Your objective: Copy each line of the listing where the word "witness" can be found.
:::::
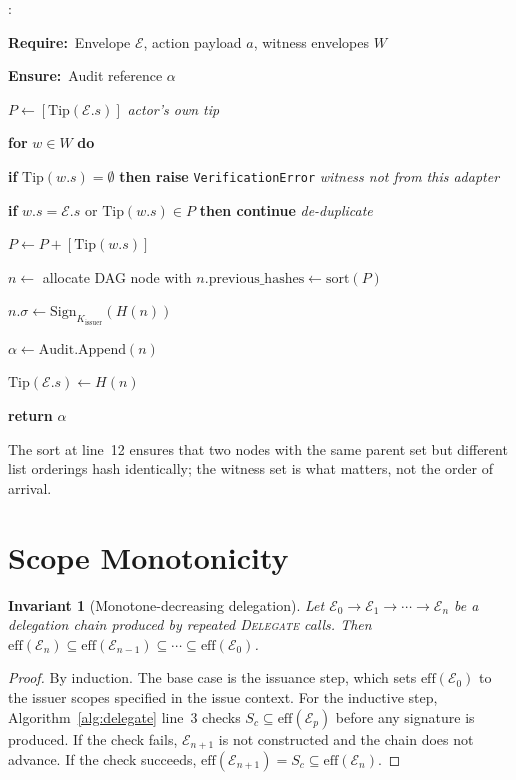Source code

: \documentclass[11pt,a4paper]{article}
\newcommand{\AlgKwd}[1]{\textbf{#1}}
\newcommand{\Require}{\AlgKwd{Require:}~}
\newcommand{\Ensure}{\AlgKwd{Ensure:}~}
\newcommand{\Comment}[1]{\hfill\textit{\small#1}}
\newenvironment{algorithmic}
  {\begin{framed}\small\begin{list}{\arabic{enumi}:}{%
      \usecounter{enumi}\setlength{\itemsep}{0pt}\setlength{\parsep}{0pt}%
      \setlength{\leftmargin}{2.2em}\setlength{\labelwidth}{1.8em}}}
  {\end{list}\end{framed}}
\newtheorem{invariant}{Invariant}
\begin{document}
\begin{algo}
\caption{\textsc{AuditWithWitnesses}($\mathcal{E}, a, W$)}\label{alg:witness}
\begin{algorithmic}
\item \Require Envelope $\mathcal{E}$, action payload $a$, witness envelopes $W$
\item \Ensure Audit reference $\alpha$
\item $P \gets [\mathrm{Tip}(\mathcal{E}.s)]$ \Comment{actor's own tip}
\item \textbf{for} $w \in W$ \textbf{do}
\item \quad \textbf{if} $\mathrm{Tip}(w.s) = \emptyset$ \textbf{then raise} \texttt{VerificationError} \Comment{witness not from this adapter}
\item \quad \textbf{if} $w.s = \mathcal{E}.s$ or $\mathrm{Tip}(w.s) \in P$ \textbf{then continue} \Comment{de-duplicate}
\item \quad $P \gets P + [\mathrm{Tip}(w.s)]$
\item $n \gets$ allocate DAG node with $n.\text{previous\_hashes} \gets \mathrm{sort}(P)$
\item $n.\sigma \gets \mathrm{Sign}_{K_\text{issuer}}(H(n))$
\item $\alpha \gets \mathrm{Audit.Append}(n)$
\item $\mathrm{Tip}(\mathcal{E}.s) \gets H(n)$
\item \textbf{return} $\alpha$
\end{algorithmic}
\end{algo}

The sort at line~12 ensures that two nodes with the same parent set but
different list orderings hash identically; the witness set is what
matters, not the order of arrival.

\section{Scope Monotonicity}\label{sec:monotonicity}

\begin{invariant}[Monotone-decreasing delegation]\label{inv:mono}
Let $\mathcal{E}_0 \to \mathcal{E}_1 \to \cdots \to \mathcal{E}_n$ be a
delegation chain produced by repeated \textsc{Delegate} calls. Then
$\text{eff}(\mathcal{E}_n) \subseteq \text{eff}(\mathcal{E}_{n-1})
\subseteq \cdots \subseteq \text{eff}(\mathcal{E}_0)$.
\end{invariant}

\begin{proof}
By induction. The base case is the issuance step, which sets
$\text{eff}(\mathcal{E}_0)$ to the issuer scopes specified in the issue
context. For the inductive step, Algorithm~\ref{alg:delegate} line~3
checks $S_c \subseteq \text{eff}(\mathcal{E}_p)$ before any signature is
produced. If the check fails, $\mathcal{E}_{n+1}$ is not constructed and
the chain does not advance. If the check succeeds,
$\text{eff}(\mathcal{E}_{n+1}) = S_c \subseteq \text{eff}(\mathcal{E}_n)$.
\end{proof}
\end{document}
:::::
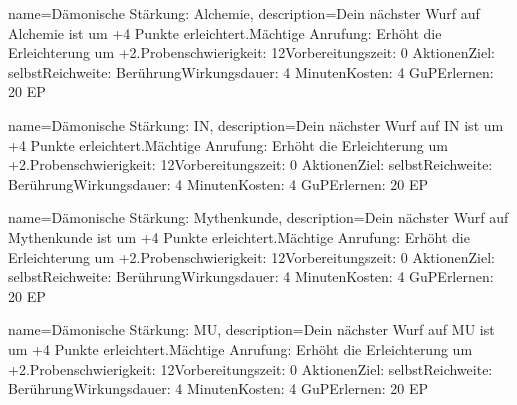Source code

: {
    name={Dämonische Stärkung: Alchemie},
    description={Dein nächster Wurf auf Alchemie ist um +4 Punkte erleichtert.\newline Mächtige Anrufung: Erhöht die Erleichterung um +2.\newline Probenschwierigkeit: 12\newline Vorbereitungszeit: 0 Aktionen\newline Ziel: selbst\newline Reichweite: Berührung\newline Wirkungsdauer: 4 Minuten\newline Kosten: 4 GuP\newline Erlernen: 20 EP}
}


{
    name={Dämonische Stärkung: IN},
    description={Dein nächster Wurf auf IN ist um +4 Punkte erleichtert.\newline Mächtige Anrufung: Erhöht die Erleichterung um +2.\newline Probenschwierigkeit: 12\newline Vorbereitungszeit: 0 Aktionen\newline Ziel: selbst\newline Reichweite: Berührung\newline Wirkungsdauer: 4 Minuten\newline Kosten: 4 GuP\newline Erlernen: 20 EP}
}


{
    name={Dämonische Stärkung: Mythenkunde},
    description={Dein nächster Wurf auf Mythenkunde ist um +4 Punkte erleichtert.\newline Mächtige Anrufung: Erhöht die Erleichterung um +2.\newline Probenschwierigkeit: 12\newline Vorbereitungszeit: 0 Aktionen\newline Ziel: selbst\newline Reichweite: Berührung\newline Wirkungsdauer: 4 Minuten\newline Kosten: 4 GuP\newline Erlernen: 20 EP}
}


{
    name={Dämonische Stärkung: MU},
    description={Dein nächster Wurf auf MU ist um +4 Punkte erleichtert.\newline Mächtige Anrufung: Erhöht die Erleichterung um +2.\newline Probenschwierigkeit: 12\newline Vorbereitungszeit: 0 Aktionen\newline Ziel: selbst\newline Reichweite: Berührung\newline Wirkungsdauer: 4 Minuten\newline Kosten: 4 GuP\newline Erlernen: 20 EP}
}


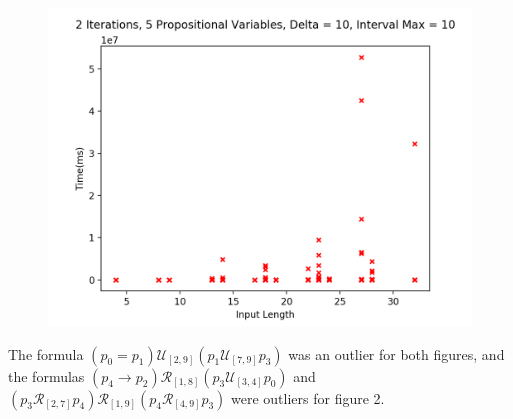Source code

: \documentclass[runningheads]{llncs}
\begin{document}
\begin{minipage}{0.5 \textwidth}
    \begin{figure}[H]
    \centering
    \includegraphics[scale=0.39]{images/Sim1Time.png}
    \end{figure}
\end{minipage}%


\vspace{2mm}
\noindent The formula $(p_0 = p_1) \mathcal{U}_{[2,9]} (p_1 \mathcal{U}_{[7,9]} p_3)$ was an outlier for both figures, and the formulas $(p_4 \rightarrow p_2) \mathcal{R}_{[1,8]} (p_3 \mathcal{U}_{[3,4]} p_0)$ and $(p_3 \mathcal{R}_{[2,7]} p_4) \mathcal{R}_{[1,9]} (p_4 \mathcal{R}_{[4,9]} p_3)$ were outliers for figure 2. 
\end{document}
:::::
Response:
\caption{\textsc{AuditWithWitnesses}($\mathcal{E}, a, W$)}\label{alg:witness}
\item \Require Envelope $\mathcal{E}$, action payload $a$, witness envelopes $W$
\item \quad \textbf{if} $\mathrm{Tip}(w.s) = \emptyset$ \textbf{then raise} \texttt{VerificationError} \Comment{witness not from this adapter}
different list orderings hash identically; the witness set is what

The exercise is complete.